Tuesday, August 04, 2009

Health Reform is up to us - The innovators and consumers

I find myself regularly listening to C-Span and the machinations going on in Washington to reform the Health Care system. I hesitate to call it a Health Care system because the current system in the USA is a Sick Care system.

President Obama is right to be tackling Health Care reform. The current growth in medical spending is unsustainable. The problem comes in the execution of the reform via Congress. The challenge is of such magnitude that the solution will be complex. When that is expressed in legislative terms we end up with a bill of more than a thousand pages and it is destined to grow as amendments are added to accommodate different interests.

The process is frustrating and difficult to understand by outsiders.

What are we trying to accomplish here? We have to stay focused on the prize. What is that?

We want a Health Care system that is focused on keeping us healthy. A Health Care system that enables us to afford preventative action to keep us health for as long as possible. A Health Care system in which the consumer/patient is an active participant (or who can nominate someone to act on their behalf).

The current system is largely geared towards paying for quantity, not quality. There is no incentive in the industry to spend less to get better care. More tests means more money. The Pharmaceutical companies are complicit in this too. A cure is not good business. Far better to stabilize and have patients on a lifetime supply of medications.

There are two groups that can change this:

  1. Innovators/Entrepreneurs
  2. Consumers/Patients

HealthCamp has proven to me that there are real innovators out there. My professional role has also shown me that there are innovative thinkers inside the Health Care Industry. It is a source of hope. Yes, people are working to make a real difference in health care.

The Health 2.0 Accelerator meetings bring together dozens of entrepreneurs and really drives home the vibrancy in the Health 2.0 arena. New applications are emerging and the Internet is unleashing solutions that are leveraging the wisdom of the crowds and the ability to aggregate vast amounts of data and put those new insights to good use in enabling actionable change.

HealthVault and Google Health are providing un-tethered Health Records that we can take with us, regardless of who we work for or which medical benefits plan we have.

Sites like PatientsLikeMe are providing help to disease sufferers. Change:healthcare is helping consumers spend their money more wisely on health and a growing array of other innovators are building applications that plug in to the Personal Health Record "ecosystems" that are emerging.

The next step is for us, the consumers and patients, to stand up and get involved. We can become more active in our own health care. The tools are out there. This is what HealthCamp is all about. It is about providing a grass roots platform for consumers, patients and professionals from across the industry to come together and discuss the issues and generate ideas that can address the challenges we face in Health Care.

You can get involved. There are HealthCamp events taking place in the next few months. Check the calendar. Register on the HealthCamp site and join in the discussion.

If we want to live healthier, longer lives we can't afford to be illiterate when it comes to health issues. Health Illiteracy can kill you. We need to track our Body Mass Index, to take our Blood Pressure regularly.
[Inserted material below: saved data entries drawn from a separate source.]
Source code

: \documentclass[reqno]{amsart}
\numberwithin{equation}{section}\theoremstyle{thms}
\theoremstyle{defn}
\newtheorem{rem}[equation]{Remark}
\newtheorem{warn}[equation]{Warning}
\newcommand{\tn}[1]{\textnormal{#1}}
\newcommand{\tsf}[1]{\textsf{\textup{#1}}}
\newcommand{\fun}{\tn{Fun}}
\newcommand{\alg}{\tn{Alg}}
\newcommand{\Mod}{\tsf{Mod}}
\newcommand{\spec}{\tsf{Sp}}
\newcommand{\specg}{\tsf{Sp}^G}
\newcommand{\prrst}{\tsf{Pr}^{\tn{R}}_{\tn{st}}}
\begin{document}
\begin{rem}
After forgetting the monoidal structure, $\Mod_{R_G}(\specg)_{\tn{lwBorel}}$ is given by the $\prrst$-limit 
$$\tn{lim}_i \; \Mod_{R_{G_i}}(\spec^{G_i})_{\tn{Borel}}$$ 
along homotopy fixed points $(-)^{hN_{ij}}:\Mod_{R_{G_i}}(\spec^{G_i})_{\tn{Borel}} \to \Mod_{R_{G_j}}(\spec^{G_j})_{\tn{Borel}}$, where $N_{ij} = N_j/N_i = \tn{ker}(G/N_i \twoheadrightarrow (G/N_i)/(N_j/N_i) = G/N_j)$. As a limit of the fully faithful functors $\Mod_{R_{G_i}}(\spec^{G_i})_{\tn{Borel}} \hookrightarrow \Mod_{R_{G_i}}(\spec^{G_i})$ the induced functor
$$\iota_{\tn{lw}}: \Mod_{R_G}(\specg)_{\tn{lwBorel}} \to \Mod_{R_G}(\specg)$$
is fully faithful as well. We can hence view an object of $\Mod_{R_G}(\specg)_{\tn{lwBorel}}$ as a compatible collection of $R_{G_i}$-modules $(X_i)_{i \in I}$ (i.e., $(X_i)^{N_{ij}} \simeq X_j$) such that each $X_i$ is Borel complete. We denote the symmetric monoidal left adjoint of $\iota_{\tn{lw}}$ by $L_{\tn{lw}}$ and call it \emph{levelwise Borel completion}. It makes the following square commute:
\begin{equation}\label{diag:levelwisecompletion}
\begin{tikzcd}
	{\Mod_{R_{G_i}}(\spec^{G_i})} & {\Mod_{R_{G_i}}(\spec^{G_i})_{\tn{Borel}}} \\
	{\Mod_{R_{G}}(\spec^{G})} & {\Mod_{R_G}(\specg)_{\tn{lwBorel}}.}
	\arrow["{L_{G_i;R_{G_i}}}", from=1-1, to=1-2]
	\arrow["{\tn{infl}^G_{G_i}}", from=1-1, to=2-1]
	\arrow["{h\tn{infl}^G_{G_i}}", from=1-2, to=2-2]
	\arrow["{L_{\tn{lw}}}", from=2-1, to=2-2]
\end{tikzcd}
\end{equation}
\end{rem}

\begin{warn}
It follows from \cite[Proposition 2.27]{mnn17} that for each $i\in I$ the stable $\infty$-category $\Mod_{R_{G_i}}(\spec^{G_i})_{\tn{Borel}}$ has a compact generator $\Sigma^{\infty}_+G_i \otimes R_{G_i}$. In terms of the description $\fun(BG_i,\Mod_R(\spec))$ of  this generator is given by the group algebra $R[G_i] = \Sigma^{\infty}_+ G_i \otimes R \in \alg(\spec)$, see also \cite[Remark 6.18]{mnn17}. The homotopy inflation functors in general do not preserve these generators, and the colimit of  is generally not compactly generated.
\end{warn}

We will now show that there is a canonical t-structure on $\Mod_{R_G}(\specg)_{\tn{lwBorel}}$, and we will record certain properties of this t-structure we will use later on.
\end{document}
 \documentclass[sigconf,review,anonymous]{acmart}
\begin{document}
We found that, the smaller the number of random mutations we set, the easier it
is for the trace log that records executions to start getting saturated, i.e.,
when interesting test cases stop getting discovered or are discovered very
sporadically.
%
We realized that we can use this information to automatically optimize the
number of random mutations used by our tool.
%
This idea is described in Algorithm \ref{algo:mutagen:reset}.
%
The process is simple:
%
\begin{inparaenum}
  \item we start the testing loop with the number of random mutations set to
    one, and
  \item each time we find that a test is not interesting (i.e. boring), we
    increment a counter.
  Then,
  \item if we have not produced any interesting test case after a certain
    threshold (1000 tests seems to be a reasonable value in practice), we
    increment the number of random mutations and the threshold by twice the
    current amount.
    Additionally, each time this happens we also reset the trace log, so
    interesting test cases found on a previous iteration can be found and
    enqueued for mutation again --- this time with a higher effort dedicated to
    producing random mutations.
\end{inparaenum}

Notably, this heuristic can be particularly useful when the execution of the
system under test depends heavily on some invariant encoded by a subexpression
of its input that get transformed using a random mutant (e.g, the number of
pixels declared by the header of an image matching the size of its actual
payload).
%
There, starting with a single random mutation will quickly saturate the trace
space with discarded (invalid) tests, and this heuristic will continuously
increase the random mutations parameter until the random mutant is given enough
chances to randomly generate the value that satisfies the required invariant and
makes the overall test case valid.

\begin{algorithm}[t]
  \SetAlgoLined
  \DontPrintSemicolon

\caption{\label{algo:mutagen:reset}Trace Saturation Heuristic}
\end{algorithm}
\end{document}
These simple steps can help us become more aware of our general health.

I am increasingly fearful that Washington will produce a health care reform bill but it will not achieve what the President set out to achieve. It will not make us healthier. It may just make Health Care more complicated and more expensive to deliver.

If we want to see a real Health Care, rather than the Sick Care system we have today, then we, the Innovators and Consumers, have to work together to create the Participatory Health Care system that we want to be a part of. You can take the first step by getting involved in a local HealthCamp.